Why can std::cin not be implicitly converted to bool?

Question

In C++ Primer 5th Ed., Chapter 14 discusses conversion operators:

Under earlier versions of the standard, classes that wanted to define a conversion to bool faced a problem: Because bool is an arithmetic type, a class-type object that is converted to bool can be used in any context where an arithmetic type is expected.

Such conversions can happen in surprising ways. In particular, if istream had a conversion to bool, the following code would compile:

int i = 42;
cin << i; // this code would be legal if the conversion to bool were not explicit!
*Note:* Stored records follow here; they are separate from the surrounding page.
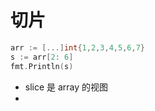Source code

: # 切片





```go
arr := [...]int{1,2,3,4,5,6,7}
s := arr[2: 6]
fmt.Println(s)
```



- slice 是 array 的视图
- 

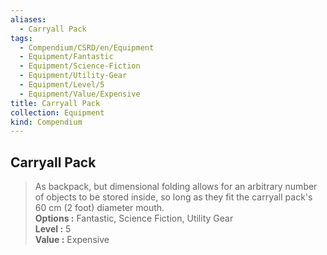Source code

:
```yaml
---
aliases:
  - Carryall Pack
tags:
  - Compendium/CSRD/en/Equipment
  - Equipment/Fantastic
  - Equipment/Science-Fiction
  - Equipment/Utility-Gear
  - Equipment/Level/5
  - Equipment/Value/Expensive
title: Carryall Pack
collection: Equipment
kind: Compendium
---
```

## Carryall Pack  
  
>As backpack, but dimensional folding allows for an arbitrary number of objects to be stored inside, so long as they fit the carryall pack's 60 cm (2 foot) diameter mouth.  
> **Options :** Fantastic, Science Fiction, Utility Gear  
> **Level :** 5  
> **Value :** Expensive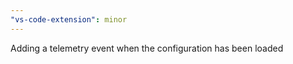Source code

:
 ```yaml
---
"vs-code-extension": minor
---
```


Adding a telemetry event when the configuration has been loaded

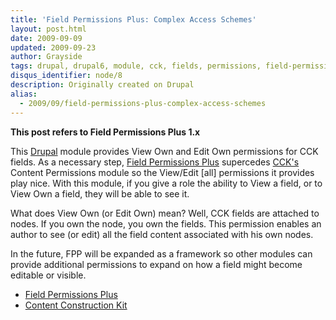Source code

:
 ```yaml
---
title: 'Field Permissions Plus: Complex Access Schemes'
layout: post.html
date: 2009-09-09
updated: 2009-09-23
author: Grayside
tags: drupal, drupal6, module, cck, fields, permissions, field-permissions-plus
disqus_identifier: node/8
description: Originally created on Drupal
alias:
  - 2009/09/field-permissions-plus-complex-access-schemes
---
```

<strong>This post refers to Field Permissions Plus 1.x</strong>

This <a href="http://drupal.org">Drupal</a> module provides View Own and Edit Own permissions for CCK fields. As a necessary step, <a href="http://drupal.org/project/field_permissions_plus">Field Permissions Plus</a> supercedes <a href="http://drupal.org/project/cck">CCK's</a> Content Permissions module so the View/Edit [all] permissions it provides play nice. With this module, if you give a role the ability to View a field, or to View Own a field, they will be able to see it.
<!--break-->
What does View Own (or Edit Own) mean? Well, CCK fields are attached to nodes. If you own the node, you own the fields. This permission enables an author to see (or edit) all the field content associated with his own nodes.

In the future, FPP will be expanded as a framework so other modules can provide additional permissions to expand on how a field might become editable or visible.


* <a href="http://drupal.org/project/field_permissions_plus">Field Permissions Plus</a>
* <a href="http://drupal.org/project/cck">Content Construction Kit</a>
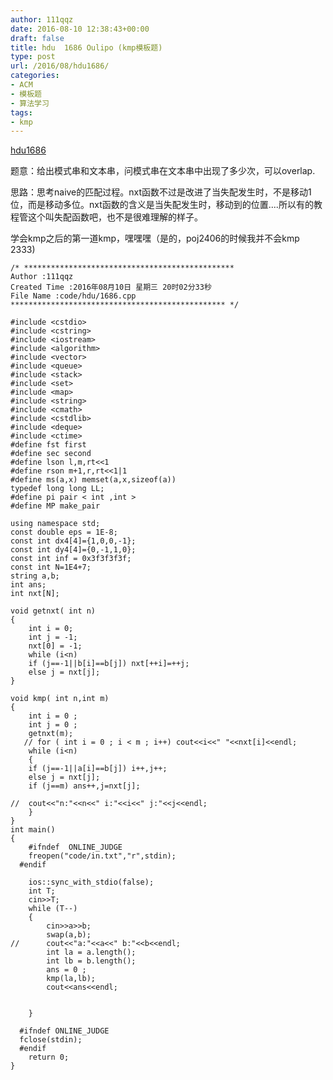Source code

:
 ```yaml
---
author: 111qqz
date: 2016-08-10 12:38:43+00:00
draft: false
title: hdu  1686 Oulipo (kmp模板题)
type: post
url: /2016/08/hdu1686/
categories:
- ACM
- 模板题
- 算法学习
tags:
- kmp
---
```


[hdu1686](http://acm.hdu.edu.cn/showproblem.php?pid=1686)

题意：给出模式串和文本串，问模式串在文本串中出现了多少次，可以overlap.

思路：思考naive的匹配过程。nxt函数不过是改进了当失配发生时，不是移动1位，而是移动多位。nxt函数的含义是当失配发生时，移动到的位置....所以有的教程管这个叫失配函数吧，也不是很难理解的样子。

学会kmp之后的第一道kmp，嘿嘿嘿（是的，poj2406的时候我并不会kmp 2333)

 

    
    /* ***********************************************
    Author :111qqz
    Created Time :2016年08月10日 星期三 20时02分33秒
    File Name :code/hdu/1686.cpp
    ************************************************ */
    
    #include <cstdio>
    #include <cstring>
    #include <iostream>
    #include <algorithm>
    #include <vector>
    #include <queue>
    #include <stack>
    #include <set>
    #include <map>
    #include <string>
    #include <cmath>
    #include <cstdlib>
    #include <deque>
    #include <ctime>
    #define fst first
    #define sec second
    #define lson l,m,rt<<1
    #define rson m+1,r,rt<<1|1
    #define ms(a,x) memset(a,x,sizeof(a))
    typedef long long LL;
    #define pi pair < int ,int >
    #define MP make_pair
    
    using namespace std;
    const double eps = 1E-8;
    const int dx4[4]={1,0,0,-1};
    const int dy4[4]={0,-1,1,0};
    const int inf = 0x3f3f3f3f;
    const int N=1E4+7;
    string a,b;
    int ans;
    int nxt[N];
    
    void getnxt( int n)
    {
        int i = 0;
        int j = -1;
        nxt[0] = -1;
        while (i<n)
    	if (j==-1||b[i]==b[j]) nxt[++i]=++j;
        else j = nxt[j];
    }
    
    void kmp( int n,int m)
    {
        int i = 0 ;
        int j = 0 ;
        getnxt(m);
       // for ( int i = 0 ; i < m ; i++) cout<<i<<" "<<nxt[i]<<endl;
        while (i<n)
        {
    	if (j==-1||a[i]==b[j]) i++,j++;
    	else j = nxt[j];
    	if (j==m) ans++,j=nxt[j];
    
    //	cout<<"n:"<<n<<" i:"<<i<<" j:"<<j<<endl;
        }
    }
    int main()
    {
    	#ifndef  ONLINE_JUDGE 
    	freopen("code/in.txt","r",stdin);
      #endif
    
    	ios::sync_with_stdio(false);
    	int T;
    	cin>>T;
    	while (T--)
    	{
    	    cin>>a>>b;
    	    swap(a,b);
    //	    cout<<"a:"<<a<<" b:"<<b<<endl;
    	    int la = a.length();
    	    int lb = b.length();
    	    ans = 0 ;
    	    kmp(la,lb);
    	    cout<<ans<<endl;
    
    
    	}
    
      #ifndef ONLINE_JUDGE  
      fclose(stdin);
      #endif
        return 0;
    }
    




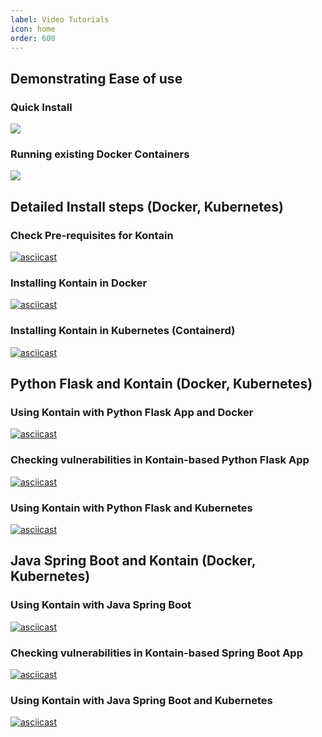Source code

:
 ```yaml
---
label: Video Tutorials
icon: home
order: 600
---
```

## Demonstrating Ease of use
### Quick Install
![](https://guide-assets.s3.us-west-2.amazonaws.com/downloads/install.gif)

### Running existing Docker Containers
![](https://guide-assets.s3.us-west-2.amazonaws.com/downloads/run_docker_ctrs.gif)

## Detailed Install steps (Docker, Kubernetes)
### Check Pre-requisites for Kontain
[![asciicast](https://asciinema.org/a/456774.svg)](https://asciinema.org/a/456774?speed=2&t=55)

### Installing Kontain in Docker
[![asciicast](https://asciinema.org/a/456776.svg)](https://asciinema.org/a/456776?speed=2)

### Installing Kontain in Kubernetes (Containerd)
[![asciicast](https://asciinema.org/a/Siz1n84DF5oolp8fxv8ECCKIW.svg)](https://asciinema.org/a/Siz1n84DF5oolp8fxv8ECCKIW?speed=2&t=19)

## Python Flask and Kontain (Docker, Kubernetes)
### Using Kontain with Python Flask App and Docker
[![asciicast](https://asciinema.org/a/456723.svg)](https://asciinema.org/a/456723?speed=2&t=23)

### Checking vulnerabilities in Kontain-based Python Flask App
[![asciicast](https://asciinema.org/a/456731.svg)](https://asciinema.org/a/456731?speed=2&t=23)

### Using Kontain with Python Flask and Kubernetes
[![asciicast](https://asciinema.org/a/456990.svg)](https://asciinema.org/a/456990?speed=2&t=23)

## Java Spring Boot and Kontain (Docker, Kubernetes)
### Using Kontain with Java Spring Boot
[![asciicast](https://asciinema.org/a/456975.svg)](https://asciinema.org/a/456975?speed=2&t=23)

### Checking vulnerabilities in Kontain-based Spring Boot App
[![asciicast](https://asciinema.org/a/dhffFBjjTkUyY9Ui4IjDbEhe3.svg)](https://asciinema.org/a/dhffFBjjTkUyY9Ui4IjDbEhe3?speed=2&t=23)

### Using Kontain with Java Spring Boot and Kubernetes
[![asciicast](https://asciinema.org/a/456992.svg)](https://asciinema.org/a/456992?speed=2&t=23)
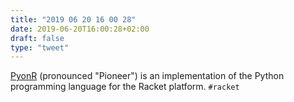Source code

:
 ```yaml
---
title: "2019 06 20 16 00 28"
date: 2019-06-20T16:00:28+02:00
draft: false
type: "tweet"
---
```

[PyonR](https://github.com/pedropramos/PyonR) (pronounced "Pioneer") is an implementation of the Python programming language for the Racket platform. `#racket`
This program attempts to use the output operator on an input stream. There is no << defined for istream, so the code is almost surely in error. However, this code could use the bool conversion operator to convert cin to bool. The resulting bool value would then be promoted to int and used as the left-hand operand to the built-in version of the left-shift operator. The promoted bool value (either 1 or 0) would be shifted left 42 positions.

Input streams can be converted to bool values representing the internal status of the stream (success or failure). We used to do:

while(std::cin >> str)...

So why shouldn't this compile?

int x = 0;
std::cin << x;

If I use an explicit cast it works:

(bool)cin << 5; // works although bad

Answer 1

The operator bool is declared explicit, so it shouldn't be implicitly converted to a boolean:

bool b = std::cin; // Error

So you need to explicitly convert cin to a boolean for it to work:

bool b {std::cin}; // OK, explicitly converting

So when you try to call

std::cin << 5;

It won't compile because you're expecting an implicit conversion, while the class only allows explicit ones. Which is this works:

bool(std::cin) << 5;

Now, why does while(std::cin >> x) compile? The Standard guarantees an explicit conversion to bool in this situation. See the great post linked in the question comments about that.